# [Problem requirements]
Please show every line in the entries below that includes the word "using".

# [Entries shown]
· · · · ·

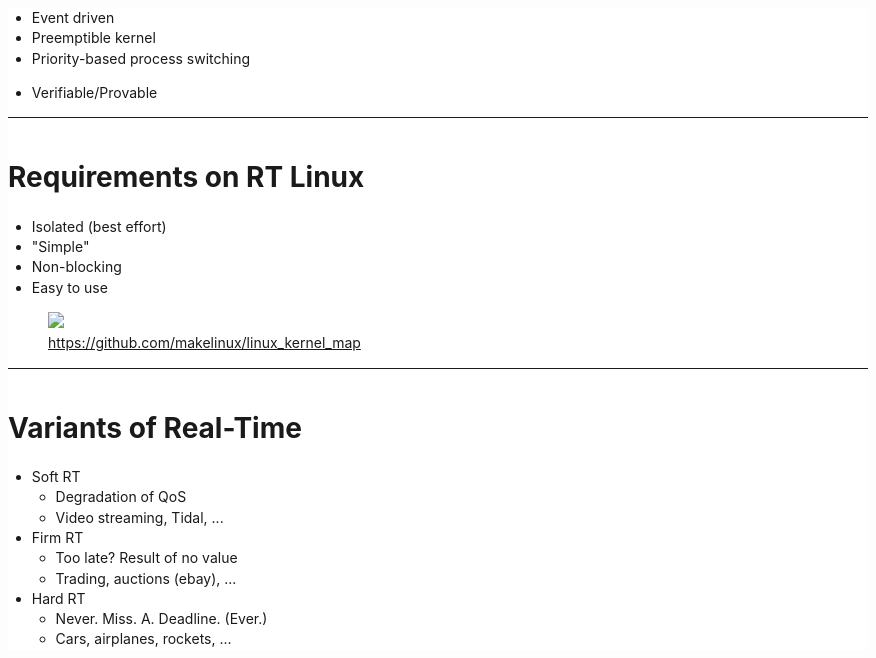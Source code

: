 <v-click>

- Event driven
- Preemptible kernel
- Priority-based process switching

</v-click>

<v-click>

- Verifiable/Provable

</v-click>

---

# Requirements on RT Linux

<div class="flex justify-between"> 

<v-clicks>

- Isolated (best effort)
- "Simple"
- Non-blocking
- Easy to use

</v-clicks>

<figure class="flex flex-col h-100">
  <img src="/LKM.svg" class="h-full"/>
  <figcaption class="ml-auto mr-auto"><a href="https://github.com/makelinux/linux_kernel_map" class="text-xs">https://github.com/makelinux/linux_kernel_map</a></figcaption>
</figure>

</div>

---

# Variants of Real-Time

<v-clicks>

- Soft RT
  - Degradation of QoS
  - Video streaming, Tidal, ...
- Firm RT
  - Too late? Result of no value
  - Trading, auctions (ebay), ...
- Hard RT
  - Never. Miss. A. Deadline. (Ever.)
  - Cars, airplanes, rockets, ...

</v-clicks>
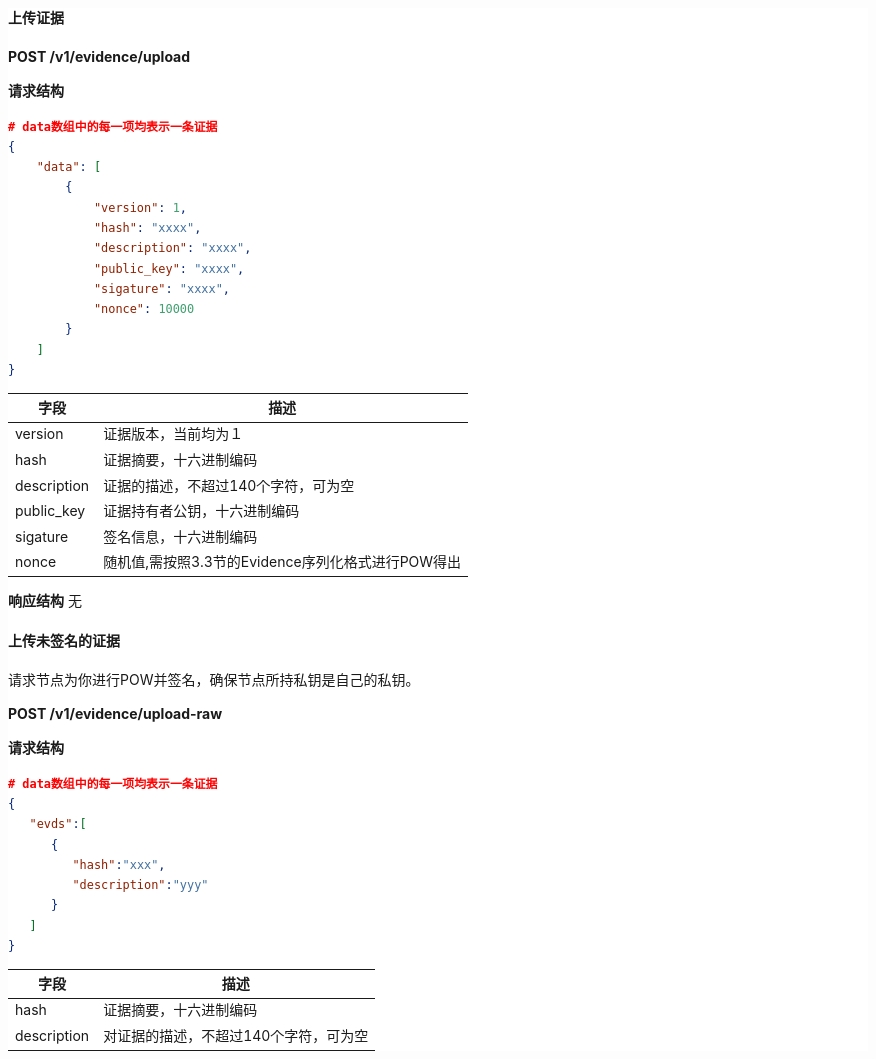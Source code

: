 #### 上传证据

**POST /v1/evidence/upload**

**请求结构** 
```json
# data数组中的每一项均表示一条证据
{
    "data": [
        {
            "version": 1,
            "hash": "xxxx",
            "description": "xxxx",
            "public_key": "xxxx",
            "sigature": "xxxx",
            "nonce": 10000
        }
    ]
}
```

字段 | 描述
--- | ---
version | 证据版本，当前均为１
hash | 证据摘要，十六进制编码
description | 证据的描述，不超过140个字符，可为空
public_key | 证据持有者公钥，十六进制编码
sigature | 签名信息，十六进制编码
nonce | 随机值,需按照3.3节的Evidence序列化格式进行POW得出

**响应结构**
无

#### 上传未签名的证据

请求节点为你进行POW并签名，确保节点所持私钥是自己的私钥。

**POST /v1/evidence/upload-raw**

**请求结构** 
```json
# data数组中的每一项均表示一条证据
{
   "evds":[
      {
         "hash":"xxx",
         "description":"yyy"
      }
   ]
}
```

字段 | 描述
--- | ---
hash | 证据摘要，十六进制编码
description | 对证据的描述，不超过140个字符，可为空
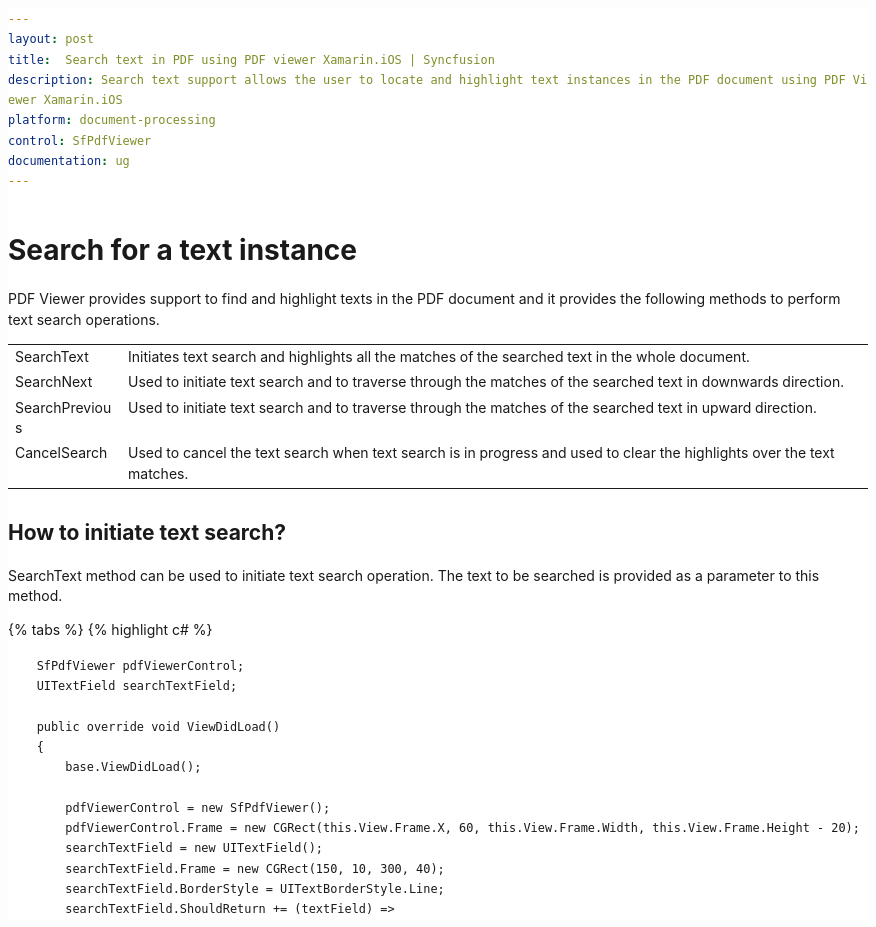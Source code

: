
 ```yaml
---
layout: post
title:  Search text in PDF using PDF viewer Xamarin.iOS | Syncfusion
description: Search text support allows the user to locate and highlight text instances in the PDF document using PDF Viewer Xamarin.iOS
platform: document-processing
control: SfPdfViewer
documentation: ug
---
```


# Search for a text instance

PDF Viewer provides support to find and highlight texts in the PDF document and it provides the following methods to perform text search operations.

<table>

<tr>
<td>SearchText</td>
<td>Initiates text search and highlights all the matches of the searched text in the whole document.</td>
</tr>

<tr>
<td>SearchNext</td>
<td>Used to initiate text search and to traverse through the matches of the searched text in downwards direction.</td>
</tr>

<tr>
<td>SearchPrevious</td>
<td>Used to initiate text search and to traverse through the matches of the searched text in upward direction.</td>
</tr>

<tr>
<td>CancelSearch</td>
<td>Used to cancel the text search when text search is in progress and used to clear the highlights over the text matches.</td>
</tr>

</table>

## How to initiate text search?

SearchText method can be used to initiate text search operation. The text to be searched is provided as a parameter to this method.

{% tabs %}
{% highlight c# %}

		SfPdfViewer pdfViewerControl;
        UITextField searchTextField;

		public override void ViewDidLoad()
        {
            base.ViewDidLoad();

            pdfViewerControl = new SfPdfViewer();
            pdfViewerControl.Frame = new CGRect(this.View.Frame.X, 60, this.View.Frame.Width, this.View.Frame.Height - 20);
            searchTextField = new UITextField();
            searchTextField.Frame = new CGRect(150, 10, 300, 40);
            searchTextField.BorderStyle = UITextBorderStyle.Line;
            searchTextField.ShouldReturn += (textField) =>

· · · · ·

# [Solution to this exercise]
title:  Search text in PDF using PDF viewer Xamarin.iOS | Syncfusion
description: Search text support allows the user to locate and highlight text instances in the PDF document using PDF Viewer Xamarin.iOS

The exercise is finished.